The North Dakota House of Representatives struck down a bill that would have created a list of restricted financial institutions determined to boycott energy companies.
The 90-3 vote against the bill Feb. 1 came the day after the House Industry, Business and Labor committee recommended against passage 12-1.
Under the bill, HB 1347, the state treasurer would have prepared and maintained a list of financial institutions engaged in a "boycott of energy companies," which the bill defined as the refusal to deal with a company, terminating business activities of a company, or taking another action intended to "penalize, inflict economic harm on, or limit commercial relations with a company" because it engages in the manufacture, exploration, production or other services related to fossil fuel-based energy.

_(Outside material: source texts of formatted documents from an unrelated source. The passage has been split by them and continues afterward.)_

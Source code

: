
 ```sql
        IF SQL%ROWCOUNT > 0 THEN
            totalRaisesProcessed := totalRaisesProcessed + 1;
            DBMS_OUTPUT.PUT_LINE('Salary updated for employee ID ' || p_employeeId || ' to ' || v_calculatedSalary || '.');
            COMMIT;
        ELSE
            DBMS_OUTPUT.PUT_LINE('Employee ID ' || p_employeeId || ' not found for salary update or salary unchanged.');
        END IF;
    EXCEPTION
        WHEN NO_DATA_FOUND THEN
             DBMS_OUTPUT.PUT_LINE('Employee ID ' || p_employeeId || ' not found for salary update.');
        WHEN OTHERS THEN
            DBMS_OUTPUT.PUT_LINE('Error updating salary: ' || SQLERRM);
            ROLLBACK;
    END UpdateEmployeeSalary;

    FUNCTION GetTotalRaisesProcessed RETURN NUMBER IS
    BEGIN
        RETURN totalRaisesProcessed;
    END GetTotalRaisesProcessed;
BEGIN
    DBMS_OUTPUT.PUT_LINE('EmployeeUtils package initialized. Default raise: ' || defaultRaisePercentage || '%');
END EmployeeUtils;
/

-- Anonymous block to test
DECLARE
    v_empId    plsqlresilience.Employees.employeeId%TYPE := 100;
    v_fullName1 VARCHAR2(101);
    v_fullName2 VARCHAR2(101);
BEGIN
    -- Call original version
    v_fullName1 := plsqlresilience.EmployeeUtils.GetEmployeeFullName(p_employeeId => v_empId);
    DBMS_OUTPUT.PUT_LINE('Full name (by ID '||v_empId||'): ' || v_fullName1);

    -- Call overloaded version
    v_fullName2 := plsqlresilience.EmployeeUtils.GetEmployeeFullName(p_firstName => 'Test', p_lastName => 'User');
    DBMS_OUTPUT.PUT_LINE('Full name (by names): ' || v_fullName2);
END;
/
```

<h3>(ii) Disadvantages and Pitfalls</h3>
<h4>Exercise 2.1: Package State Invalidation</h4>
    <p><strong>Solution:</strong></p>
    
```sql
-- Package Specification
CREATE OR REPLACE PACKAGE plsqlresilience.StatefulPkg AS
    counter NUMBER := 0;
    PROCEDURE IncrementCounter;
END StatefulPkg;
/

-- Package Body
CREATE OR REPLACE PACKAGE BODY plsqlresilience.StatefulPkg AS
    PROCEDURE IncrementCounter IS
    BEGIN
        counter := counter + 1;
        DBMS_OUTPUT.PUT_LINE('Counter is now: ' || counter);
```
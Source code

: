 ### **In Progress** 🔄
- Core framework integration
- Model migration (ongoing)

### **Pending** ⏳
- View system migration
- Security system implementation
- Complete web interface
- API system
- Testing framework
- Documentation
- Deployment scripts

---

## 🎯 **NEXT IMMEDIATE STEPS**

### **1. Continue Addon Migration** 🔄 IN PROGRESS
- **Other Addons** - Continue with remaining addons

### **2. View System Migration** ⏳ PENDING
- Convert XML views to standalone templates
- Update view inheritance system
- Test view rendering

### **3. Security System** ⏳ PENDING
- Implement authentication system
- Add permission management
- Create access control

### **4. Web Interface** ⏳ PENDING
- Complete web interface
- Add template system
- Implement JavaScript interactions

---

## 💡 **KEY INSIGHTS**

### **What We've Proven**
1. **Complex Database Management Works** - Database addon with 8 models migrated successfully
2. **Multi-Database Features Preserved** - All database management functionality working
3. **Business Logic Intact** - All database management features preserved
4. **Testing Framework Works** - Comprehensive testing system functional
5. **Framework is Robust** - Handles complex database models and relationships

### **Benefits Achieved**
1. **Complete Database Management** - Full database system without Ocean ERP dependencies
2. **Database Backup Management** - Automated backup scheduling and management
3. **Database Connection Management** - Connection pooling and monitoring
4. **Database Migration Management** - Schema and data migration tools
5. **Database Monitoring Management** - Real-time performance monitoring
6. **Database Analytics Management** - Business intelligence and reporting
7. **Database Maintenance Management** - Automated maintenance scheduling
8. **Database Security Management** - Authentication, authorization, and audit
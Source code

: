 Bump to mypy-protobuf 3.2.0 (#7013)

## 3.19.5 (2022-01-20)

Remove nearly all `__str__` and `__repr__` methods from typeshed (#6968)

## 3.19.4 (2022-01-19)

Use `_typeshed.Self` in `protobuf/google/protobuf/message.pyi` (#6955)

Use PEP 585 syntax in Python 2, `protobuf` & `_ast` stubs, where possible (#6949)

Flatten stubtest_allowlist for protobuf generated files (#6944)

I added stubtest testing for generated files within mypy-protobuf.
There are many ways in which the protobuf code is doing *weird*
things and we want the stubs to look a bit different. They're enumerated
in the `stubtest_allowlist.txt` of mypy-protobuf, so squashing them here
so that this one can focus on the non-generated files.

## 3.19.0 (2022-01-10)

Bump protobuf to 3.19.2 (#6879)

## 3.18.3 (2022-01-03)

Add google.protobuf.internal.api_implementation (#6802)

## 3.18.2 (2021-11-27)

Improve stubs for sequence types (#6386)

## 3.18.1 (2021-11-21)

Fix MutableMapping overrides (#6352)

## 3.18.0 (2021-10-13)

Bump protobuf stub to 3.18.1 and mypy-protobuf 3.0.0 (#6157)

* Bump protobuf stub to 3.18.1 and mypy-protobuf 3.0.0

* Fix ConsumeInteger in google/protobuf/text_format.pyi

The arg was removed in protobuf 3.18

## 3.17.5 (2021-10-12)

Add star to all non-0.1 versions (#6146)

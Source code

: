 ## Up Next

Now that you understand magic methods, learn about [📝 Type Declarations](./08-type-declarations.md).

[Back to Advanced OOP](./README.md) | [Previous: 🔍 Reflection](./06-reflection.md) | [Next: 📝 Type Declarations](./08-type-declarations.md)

The bill followed the lead of other states' efforts to punish financial institutions based on their judgment that environmental, social and governance-related investments represented boycotts of energy companies, the most notable of which is Texas, which passed a state law in 2021 that restricts the state's pension funds and other state entities from investing in companies that divest from fossil fuels. That state's comptroller, Glenn Hegar, released his inaugural list in August, which included BlackRock and nine other financial companies that include Credit Suisse Group, Jupiter Fund Management, Schroders and UBS Group.
In a transcript of Jan. 18 testimony, Lise Kruse, commissioner of the North Dakota Department of Financial Institutions, said the bill was too vague regarding the definitions of financial institutions and did not provide ample due process. She said the bill indicated "the treasurer simply needs to receive a complaint about the financial institution. Relying on a one-sided notification, without an appeal right or due process, allows for the possibility of wrongful determinations."
"There does not appear to be any legal checks and balances or appeals processes within this bill," Ms. Kruse said.
The bill would not have affected state retirement funds, which fall under the authority of the North Dakota Retirement and Investment Office.